Now an international team of researchers have identified compounds that play an important role in promoting the growth and survival of new neurons. Scientists already understood what engine drove neural stem cell replication, but until now did not know what key started the process.
The team's findings were posted online Dec. 23 in advance of print publication in the journal Nature Chemical Biology. The researchers said in their paper that their work identifies “an entirely new class of highly selective and cell type-specific regulators of neurogenesis and neuronal survival.”
Now for some background: Medical experts split the brain into three basic areas – forebrain, midbrain and hindbrain. The midbrain is responsible for sight, hearing, motor control, sleeping and waking, alertness and regulating body temperature. Receptors are protein molecules that read sections of DNA to produce what is coded in those sections, such as new neurons. Ligands are proteins that can turn a receptor on and off.

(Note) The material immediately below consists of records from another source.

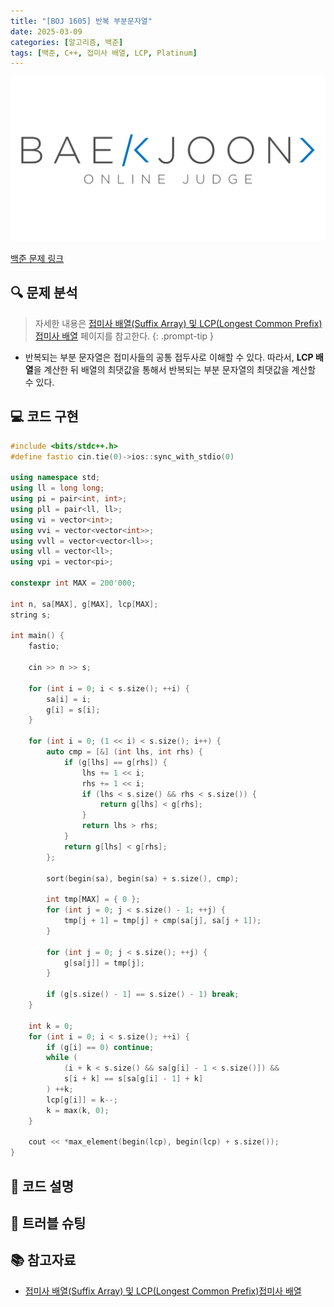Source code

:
 ```yaml
---
title: "[BOJ 1605] 반복 부분문자열"
date: 2025-03-09
categories: [알고리즘, 백준]
tags: [백준, C++, 접미사 배열, LCP, Platinum]
---
```


[![백준 로고](assets/img/posts/BOJ/boj-og.png)](https://www.acmicpc.net/problem/1605)

[백준 문제 링크](https://www.acmicpc.net/problem/1605)

## 🔍 문제 분석
> 자세한 내용은 [접미사 배열(Suffix Array) 및 LCP(Longest Common Prefix)접미사 배열](../Suffix_Array) 페이지를 참고한다.
{: .prompt-tip }

- 반복되는 부분 문자열은 접미사들의 공통 접두사로 이해할 수 있다. 따라서, **LCP 배열**을 계산한 뒤 배열의 최댓값을 통해서 반복되는 부분 문자열의 최댓값을 계산할 수 있다.

## 💻 코드 구현

```c++
#include <bits/stdc++.h>
#define fastio cin.tie(0)->ios::sync_with_stdio(0)

using namespace std;
using ll = long long;
using pi = pair<int, int>;
using pll = pair<ll, ll>;
using vi = vector<int>;
using vvi = vector<vector<int>>;
using vvll = vector<vector<ll>>;
using vll = vector<ll>;
using vpi = vector<pi>;

constexpr int MAX = 200'000;

int n, sa[MAX], g[MAX], lcp[MAX];
string s;

int main() {
    fastio;

    cin >> n >> s;

    for (int i = 0; i < s.size(); ++i) {
        sa[i] = i;
        g[i] = s[i];
    }

    for (int i = 0; (1 << i) < s.size(); i++) {
        auto cmp = [&] (int lhs, int rhs) {
            if (g[lhs] == g[rhs]) {
                lhs += 1 << i;
                rhs += 1 << i;
                if (lhs < s.size() && rhs < s.size()) {
                    return g[lhs] < g[rhs];
                } 
                return lhs > rhs;
            }
            return g[lhs] < g[rhs];
        };

        sort(begin(sa), begin(sa) + s.size(), cmp);

        int tmp[MAX] = { 0 };
        for (int j = 0; j < s.size() - 1; ++j) {
            tmp[j + 1] = tmp[j] + cmp(sa[j], sa[j + 1]);
        }

        for (int j = 0; j < s.size(); ++j) {
            g[sa[j]] = tmp[j];
        }

        if (g[s.size() - 1] == s.size() - 1) break;
    }

    int k = 0;
    for (int i = 0; i < s.size(); ++i) {
        if (g[i] == 0) continue;
        while (
            (i + k < s.size() && sa[g[i] - 1 < s.size()]) &&
            s[i + k] == s[sa[g[i] - 1] + k]
        ) ++k;
        lcp[g[i]] = k--;
        k = max(k, 0);
    }

    cout << *max_element(begin(lcp), begin(lcp) + s.size());
}
```

## 📝 코드 설명

## 🔧 트러블 슈팅

## 📚 참고자료
- [접미사 배열(Suffix Array) 및 LCP(Longest Common Prefix)접미사 배열](../Suffix_Array)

Scientists had already identified that Liver X receptors need to be activated in the midbrain in order to generate new neurons, but up until now, they had not been able to identify the specific protein ligand that turned on the receptors.
The Liver X receptor is so named because it is most active in the liver, though it is found in many organs including the brain. And even in the brain, the Liver X receptor is activated by two cholesterol-related compounds, cholic acid and a type of oxysterol known as 24(S),25-epoxycholesterol.
Those compounds switch on the formation of neurons (a process known as neurogenesis) in the midbrain, with cholic acid especially helpful in generating new neurons related to motor function. The addition of oxysterol to replicating embryonic stem cells nudges more cells to differentiate into neurons.
The researchers say in their published study that the discovery of the specific cholic acid and oxysterol ligands may “contribute to the development of cell replacement and regenerative therapies for Parkinson’s disease.”
Members of the international team included postdoctoral fellows from City of Hope and researchers from the Karolinska Institute, and Center for Biosciences, in Stockholm, Sweden; Swansea University in Swansea, U.K.; Waters UK Ltd in Manchester, U.K.; and the University of Houston in Houston, Texas.